The Bureau of International Organizations at the U.S. Department of State in Washington D.C. was Rickard’s next stop. Sponsored by the Rooney Center for the Study of American Democracy, her September to December 2016 internship was with the Office of Economic Development and Assistance, where she researched and drafted policy memos for several resolutions during the UN’s General Assembly. Those experiences, she said, enabled her “to develop a more nuanced understanding of U.S. bilateral and multilateral efforts to advance freedom, promote peace, and support prosperity.”

Rickard

Rickard’s D.C. internship also sparked her interest in the U.S. Foreign Service. With funding from the Nanovic Institute for European Studies, she landed a summer internship in Rome at the U.S. Embassy to the Holy See. Her work included drafting cables, briefing books, and policy memos, duties that fostered valuable insight into career choices as well as a new perspective on the Catholic Church; Rickard decided against a U.S. Foreign Service career right now, and she came to recognize the multifaceted political role occupied by the Catholic Church. 

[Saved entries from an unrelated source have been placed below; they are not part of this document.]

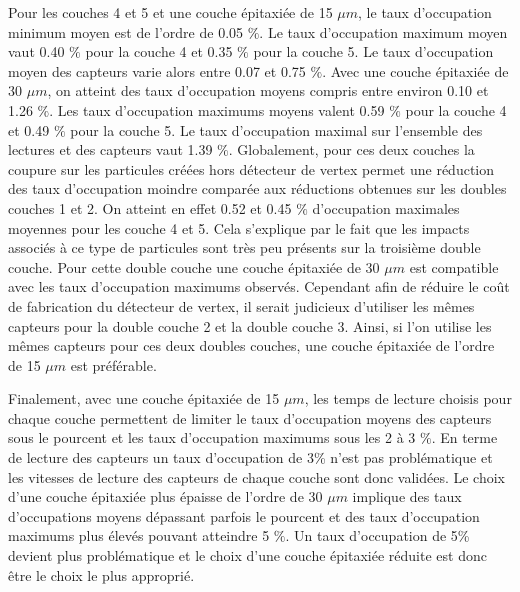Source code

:    Pour les couches 4 et 5 et une couche \'epitaxi\'ee de 15 $\mu m$, le taux d'occupation minimum moyen est de l'ordre de 0.05 $\%$. Le taux d'occupation maximum moyen vaut 0.40 $\%$ pour la couche 4 et 0.35 $\%$ pour la couche 5. Le taux d'occupation moyen des capteurs varie alors entre 0.07 et 0.75 $\%$. Avec une couche \'epitaxi\'ee de 30 $\mu m$, on atteint des taux d'occupation moyens compris entre environ 0.10 et 1.26 $\%$. Les taux d'occupation maximums moyens valent 0.59 $\%$ pour la couche 4 et 0.49 $\%$ pour la couche 5. Le taux d'occupation maximal sur l'ensemble des lectures et des capteurs vaut 1.39 $\%$. Globalement, pour ces deux couches la coupure sur les particules cr\'e\'ees hors d\'etecteur de vertex permet une r\'eduction des taux d'occupation moindre compar\'ee aux r\'eductions obtenues sur les doubles couches 1 et 2. On atteint en effet 0.52 et 0.45 $\%$ d'occupation maximales moyennes pour les couche 4 et 5. Cela s'explique par le fait que les impacts associ\'es \`a ce type de particules sont tr\`es peu pr\'esents sur la troisi\`eme double couche. Pour cette double couche une couche \'epitaxi\'ee de 30 $\mu m$ est compatible avec les taux d'occupation maximums observ\'es. Cependant afin de r\'eduire le co\^ut de fabrication du d\'etecteur de vertex, il serait judicieux d'utiliser les m\^emes capteurs pour la double couche 2 et la double couche 3. Ainsi, si l'on utilise les m\^emes capteurs pour ces deux doubles couches, une couche \'epitaxi\'ee de l'ordre de 15 $\mu m$ est pr\'ef\'erable. 
   
   \medskip
   
   Finalement, avec une couche \'epitaxi\'ee de 15 $\mu m$, les temps de lecture choisis pour chaque couche permettent de limiter le taux d'occupation moyens des capteurs sous le pourcent et les taux d'occupation maximums sous les 2 \`a 3 $\%$. En terme de lecture des capteurs un taux d'occupation de 3\% n'est pas probl\'ematique et les vitesses de lecture des capteurs de chaque couche sont donc valid\'ees. Le choix d'une couche \'epitaxi\'ee plus \'epaisse de l'ordre de 30 $\mu m$ implique des taux d'occupations moyens d\'epassant parfois le pourcent et des taux d'occupation maximums plus \'elev\'es pouvant atteindre 5 $\%$. Un taux d'occupation de 5\% devient plus probl\'ematique et le choix d'une couche \'epitaxi\'ee r\'eduite est donc \^etre le choix le plus appropri\'e.

  
%   
%   
   
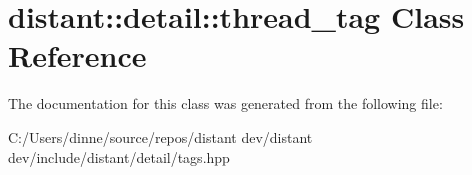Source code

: \hypertarget{classdistant_1_1detail_1_1thread__tag}{}\section{distant\+:\+:detail\+:\+:thread\+\_\+tag Class Reference}
\label{classdistant_1_1detail_1_1thread__tag}


The documentation for this class was generated from the following file\+:\begin{DoxyCompactItemize}
\item 
C\+:/\+Users/dinne/source/repos/distant dev/distant dev/include/distant/detail/tags.\+hpp\end{DoxyCompactItemize}
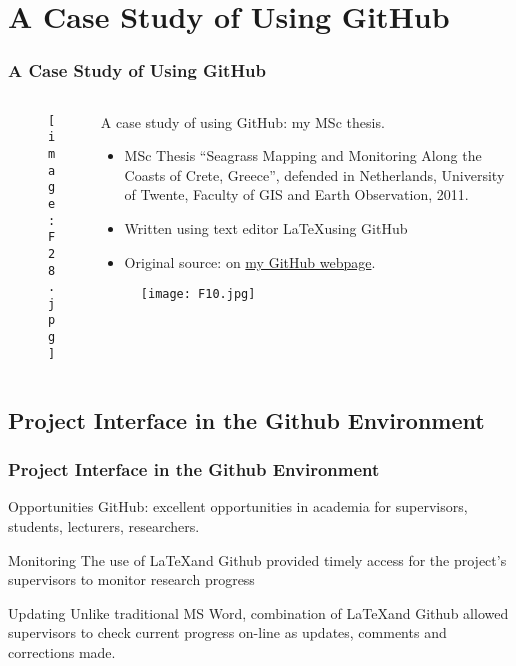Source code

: \documentclass[pdflatex,compress,8pt,
	xcolor={dvipsnames,dvipsnames,svgnames,x11names,table},
	hyperref={
	breaklinks = true, 
	pdfauthor={Lemenkova Polina}, 
	pdfsubject={Preentation}, 
	pdfcreator={Lemenkova Polina}, 
	pdfproducer={Lemenkova Polina}, 
	colorlinks=true,linkcolor=blue, 
	citecolor=NavyBlue, 
	urlcolor = NavyBlue, 
	breaklinks = true}]{beamer}
\begin{document}
\section{A Case Study of Using GitHub}
\begin{frame}\frametitle{ A Case Study of Using GitHub}
\begin{minipage}[0.4\textheight]{\textwidth}
\begin{columns}[T]
\begin{column}{0.5\textwidth}
\vspace{2em}
\begin{figure}[H]
	\centering
		\texttt{[image: F28.jpg]}
\end{figure}
\end{column}
\begin{column}{0.5\textwidth}
\vspace{1em} 
\small{A case study of using GitHub: my MSc thesis. 
\begin{itemize}
	\item MSc Thesis “Seagrass Mapping and Monitoring Along the Coasts of Crete, Greece”, defended in Netherlands, University of Twente, Faculty of GIS and Earth Observation, 2011.
	\item Written using text editor \LaTeX \space using GitHub
	\item Original source: on \href{https://github.com/paulinelemenkova}{my GitHub webpage}.
 \end{itemize}}
 \begin{figure}[H]
	\centering
		\texttt{[image: F10.jpg]}
\end{figure}
\end{column}
\end{columns}
\end{minipage}
\end{frame}

\subsection{Project Interface in the Github Environment}
\begin{frame}\frametitle{Project Interface in the Github Environment}

\begin{alertblock}{Opportunities}
GitHub: excellent opportunities in academia for supervisors, students, lecturers, researchers.
\end{alertblock}

\begin{block}{Monitoring}
The use of \LaTeX \space and Github provided timely access for the project’s supervisors to monitor research progress
\end{block}

\begin{examples}{Updating}
Unlike traditional MS Word, combination of \LaTeX \space and Github allowed supervisors to check current progress on-line as updates, comments and corrections made.
\end{examples}
\end{frame}
\end{document}
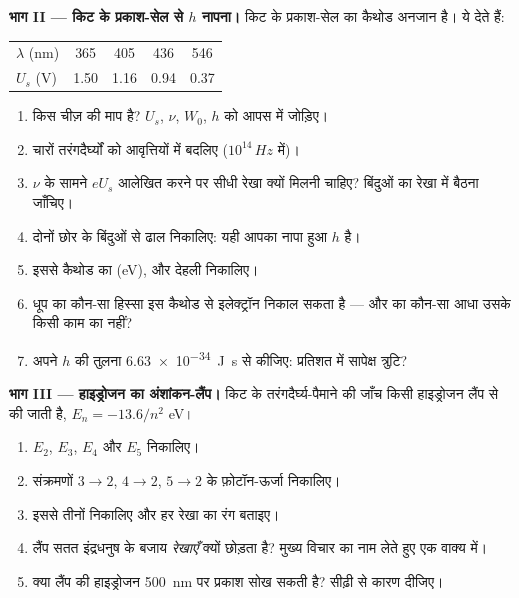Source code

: \begin{problem}
\medskip
\noindent\textbf{भाग II --- किट के प्रकाश-सेल से $h$ नापना।}
किट के प्रकाश-सेल का कैथोड अनजान है।  ये देते हैं:
\begin{center}\small
\begin{tabular}{lcccc}
$\lambda$ (\unit{nm}) & 365 & 405 & 436 & 546\\
$U_s$ (\unit{V}) & 1.50 & 1.16 & 0.94 & 0.37
\end{tabular}
\end{center}
\begin{enumerate}[resume]
  \item {} किस चीज़ की माप है? $U_s$, $\nu$, $W_0$,
        $h$ को आपस में जोड़िए।
  \item चारों तरंगदैर्घ्यों को आवृत्तियों में बदलिए ($10^{14}\,\unit{Hz}$ में)।
  \item $\nu$ के सामने $eU_s$ आलेखित करने पर सीधी रेखा क्यों मिलनी चाहिए?
        बिंदुओं का रेखा में बैठना जाँचिए।
  \item दोनों छोर के बिंदुओं से ढाल निकालिए: यही आपका नापा हुआ $h$ है।
  \item इससे कैथोड का  (\unit{eV}), 
        और देहली  निकालिए।
  \item धूप का कौन-सा हिस्सा इस कैथोड से इलेक्ट्रॉन निकाल सकता है --- और
         का कौन-सा आधा उसके किसी काम का नहीं?
  \item अपने $h$ की तुलना \qty{6.63e-34}{J.s} से कीजिए: प्रतिशत में सापेक्ष त्रुटि?
\end{enumerate}

\medskip
\noindent\textbf{भाग III --- हाइड्रोजन का अंशांकन-लैंप।}
किट के तरंगदैर्घ्य-पैमाने की जाँच किसी हाइड्रोजन लैंप से की जाती है,
$E_n = -13.6/n^2$ \unit{eV}।
\begin{enumerate}[resume]
  \item $E_2$, $E_3$, $E_4$ और $E_5$ निकालिए।
  \item संक्रमणों $3 \to 2$, $4 \to 2$, $5 \to 2$ के फ़ोटॉन-ऊर्जा निकालिए।
  \item इससे तीनों  निकालिए और हर रेखा का रंग बताइए।
  \item लैंप सतत इंद्रधनुष के बजाय \emph{रेखाएँ} क्यों छोड़ता है? मुख्य विचार
        का नाम लेते हुए एक वाक्य में।
  \item क्या लैंप की हाइड्रोजन \qty{500}{nm} पर प्रकाश सोख सकती है? सीढ़ी से कारण
        दीजिए।
\end{enumerate}


\end{problem}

In assessing her three internships and their connection to her coursework at Notre Dame, Rickard said, “In studying Catholic tradition and classical texts in the full range of social spheres—economic, political, cultural, religious, and familial—I have refined my vision of the good society. This vision has been further supplemented by my coursework in Peace Studies, which has allowed me to engage systematically with the concepts of strategic peacebuilding, multi-stakeholder engagement, interreligious and interethnic dialogue, conflict resolution and transformation, and post-conflict reconciliation.”

“More specifically, I have learned the importance of thinking holistically about problems and of examining problems through different lenses, such as religion and gender. I have also learned the importance of interreligious dialogue in the peacemaking and peacebuilding processes and I have applied all of these concepts throughout my internships.”

Professor Gerard Powers, Director of Catholic Peacebuilding Studies at the Kroc Institute, added: "Bridget’s three internships, as well as her work as a research assistant for the Catholic Peacebuilding Network, have given her an inside look at relationships between the Vatican, U.S., and the U.N., unmatched even by most specialists in the field. All of this is a testament to her initiative, her commitment to peace, and her unusual level of professionalism."